There was no mention of the Post Office on O’Connell street where the rebels made their stand; where the marks of gunfire are still visible in the columns.  She won’t see Oliver Shepherd’s beautiful—poignant—sculpture of the Dying Cúchulainn that stands therein.

I read nothing of the Queen leaving Dublin to tour a hedgerow school, like the one in Clare where my grandmother learned to read and write. She learned in both English and Irish—her native language—that had been made illegal by the British Monarchy. Nor was there any mention of the famine houses in Kerry or Cork. A famine exacerbated by the British government’s refusal to compromise, to show compassion or mercy—in a situation so desperate that Native Americans, who had walked the Trail of Tears, took up a collection for the starving Irish. It was an avoidable tragedy that decimated a nation. But, the Queen’s ancestors had potatoes for dinner… Does she know that?
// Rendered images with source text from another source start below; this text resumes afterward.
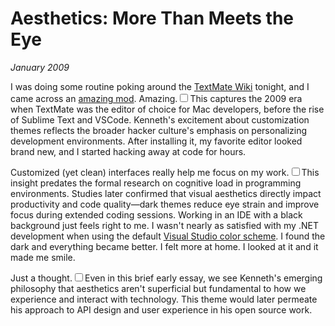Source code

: # Aesthetics: More Than Meets the Eye
*January 2009*





  I was doing some routine poking around the [TextMate Wiki](http://wiki.macromates.com/Main/HomePage) tonight, and I came across an [amazing mod](http://jason-evers.com/code/code-like-i-do). Amazing.<label for="sn-textmate-era" class="margin-toggle sidenote-number"></label><input type="checkbox" id="sn-textmate-era" class="margin-toggle"/><span class="sidenote">This captures the 2009 era when TextMate was the editor of choice for Mac developers, before the rise of Sublime Text and VSCode. Kenneth's excitement about customization themes reflects the broader hacker culture's emphasis on personalizing development environments.</span> After installing it, my favorite editor looked brand new, and I started hacking away at code for hours.

 Customized (yet clean) interfaces really help me focus on my work.<label for="sn-cognitive-load" class="margin-toggle sidenote-number"></label><input type="checkbox" id="sn-cognitive-load" class="margin-toggle"/><span class="sidenote">This insight predates the formal research on cognitive load in programming environments. Studies later confirmed that visual aesthetics directly impact productivity and code quality—dark themes reduce eye strain and improve focus during extended coding sessions.</span> Working in an IDE with a black background just feels right to me. I wasn't nearly as satisfied with my .NET development when using the default [Visual Studio color scheme](http://weblogs.asp.net/infinitiesloop/archive/2006/08/06/Join-the-Dark-Side-of-Visual-Studio.aspx). I found the dark and everything became better. I felt more at home. I looked at it and it made me smile.

 Just a thought.<label for="sn-philosophy-simplicity" class="margin-toggle sidenote-number"></label><input type="checkbox" id="sn-philosophy-simplicity" class="margin-toggle"/><span class="sidenote">Even in this brief early essay, we see Kenneth's emerging philosophy that aesthetics aren't superficial but fundamental to how we experience and interact with technology. This theme would later permeate his approach to API design and user experience in his open source work.</span>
Will she visit any of the old Catholic churches that dot the countryside? Catholicism that her ancestors outlawed in Ireland, despite the fact that it was the dominant religion there?

I wonder, will she visit the church that stands on the hill overlooking the harbor in Cobh where families gathered and held mock funerals before loved ones boarded ships and headed out in search of a better life—or death? She won’t be touring the museum that chronicles the desperation of the people of Ireland.

Will she see the statue of Annie Moore?

The first British troops invaded Ireland in 1169, some 850 years ago. Somehow, to think the Irish—who still do not have their whole country free from British tyranny—would forget in a mere 90yrs seems arrogant, your majesty.

There are six counties in Ireland that are still subjected to British rule. An article on CNN yesterday stated that they chose to remain a part of Britain. I’m sure my grandparents—who were there in 1916—are rolling in their graves! If you wish to gain the respect of the Irish, perhaps you should give back to them what is rightfully theirs. An apology is in order. Maybe then, people won’t be barred from walking their own streets when you visit. Maybe then, a British Monarch will be made welcome on the streets of Dublin.

In the mean time, your majesty, póg mo thóin.


2 thoughts on “Heritage, An Irish History Lesson.

  1. I don’t see why the public is banned from the streets. When any foreign leader comes to any country the native government usually wants the foreign leader much adullation. And your grandparents, from what I have read about the history of Ireland at that time, they would be SPINNING in their graves.